Monday, December 18, 2017
Health

Florida can save millions by accepting federal Medicaid funds, state agency says

State lawmakers may have overlooked more than $430 million in yearly savings for Florida taxpayers by not accepting the federal dollars promised through the Affordable Care Act.

The savings, says the Medicaid director at Florida's Agency for Health Care Administration, come from the administration's recent pledge to pay the full cost of "Medically Needy" recipients annually. These are patients with serious illnesses who cannot pay for their treatment.

Last month, when state budget analysts studied the cost-benefit of expanding Medicaid to cover 1 million low-income uninsured Floridians, they had to leave out savings from "Medically Needy" because they didn't know whether federal health officials would offer full funding for that program.

AHCA released the report this week to Health News Florida on request.

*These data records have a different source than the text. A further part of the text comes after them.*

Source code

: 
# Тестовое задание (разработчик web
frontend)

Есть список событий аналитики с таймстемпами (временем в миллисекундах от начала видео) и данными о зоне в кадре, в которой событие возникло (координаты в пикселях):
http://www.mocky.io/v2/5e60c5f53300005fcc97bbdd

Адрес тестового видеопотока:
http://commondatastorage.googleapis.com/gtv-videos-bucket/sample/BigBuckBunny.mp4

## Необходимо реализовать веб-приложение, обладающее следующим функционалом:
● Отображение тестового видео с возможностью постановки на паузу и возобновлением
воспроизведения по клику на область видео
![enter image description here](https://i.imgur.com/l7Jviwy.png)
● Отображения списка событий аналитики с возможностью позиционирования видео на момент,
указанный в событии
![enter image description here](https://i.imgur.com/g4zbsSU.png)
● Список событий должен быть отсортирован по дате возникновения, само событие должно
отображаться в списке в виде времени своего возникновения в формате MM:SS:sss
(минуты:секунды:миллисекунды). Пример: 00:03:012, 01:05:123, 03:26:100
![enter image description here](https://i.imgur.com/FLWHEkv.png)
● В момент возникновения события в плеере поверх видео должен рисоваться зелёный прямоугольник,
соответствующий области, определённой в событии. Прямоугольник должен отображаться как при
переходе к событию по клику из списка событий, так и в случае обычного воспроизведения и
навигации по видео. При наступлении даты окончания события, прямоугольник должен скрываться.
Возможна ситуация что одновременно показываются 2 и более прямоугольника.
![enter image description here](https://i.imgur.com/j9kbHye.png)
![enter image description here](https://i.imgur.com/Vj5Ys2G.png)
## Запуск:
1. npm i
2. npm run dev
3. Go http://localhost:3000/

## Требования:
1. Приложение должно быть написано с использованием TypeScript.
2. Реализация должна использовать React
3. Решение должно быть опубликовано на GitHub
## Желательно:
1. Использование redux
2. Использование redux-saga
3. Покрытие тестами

In a telephone interview, Florida Medicaid director Justin Senior said he received the news about the full funding for Medically Needy on Wednesday. He declined to name the high-ranking federal official.

In the current contentious legislative health care debate, news of the savings might appear to be a game-changer. But it isn't clear whether there is time to digest the information, with just three weeks remaining in the session, or whether it will matter.

The House and Senate are currently in a standoff over whether to accept federal funding. State Sen. Joe Negron's plan, called Healthy Florida, would accept the federal funds, but use them to subsidize private coverage for more than 1 million uninsured low-income Floridians. President Barack Obama's administration has hinted that it would accept that substitution.

But the House does not want to accept the federal funds, which legislative budget analysts estimate would amount to more than $50 billion over a decade. The first three years of expanded coverage would be fully federally funded under the health law, and then the state would be expected to kick in a small percentage, peaking at 10 percent in 2020.

The savings would more than cover the first decade of Medicaid expansion under the Affordable Care Act, says Amy Baker, director of the Florida Legislature's Economic & Demographic Research Office.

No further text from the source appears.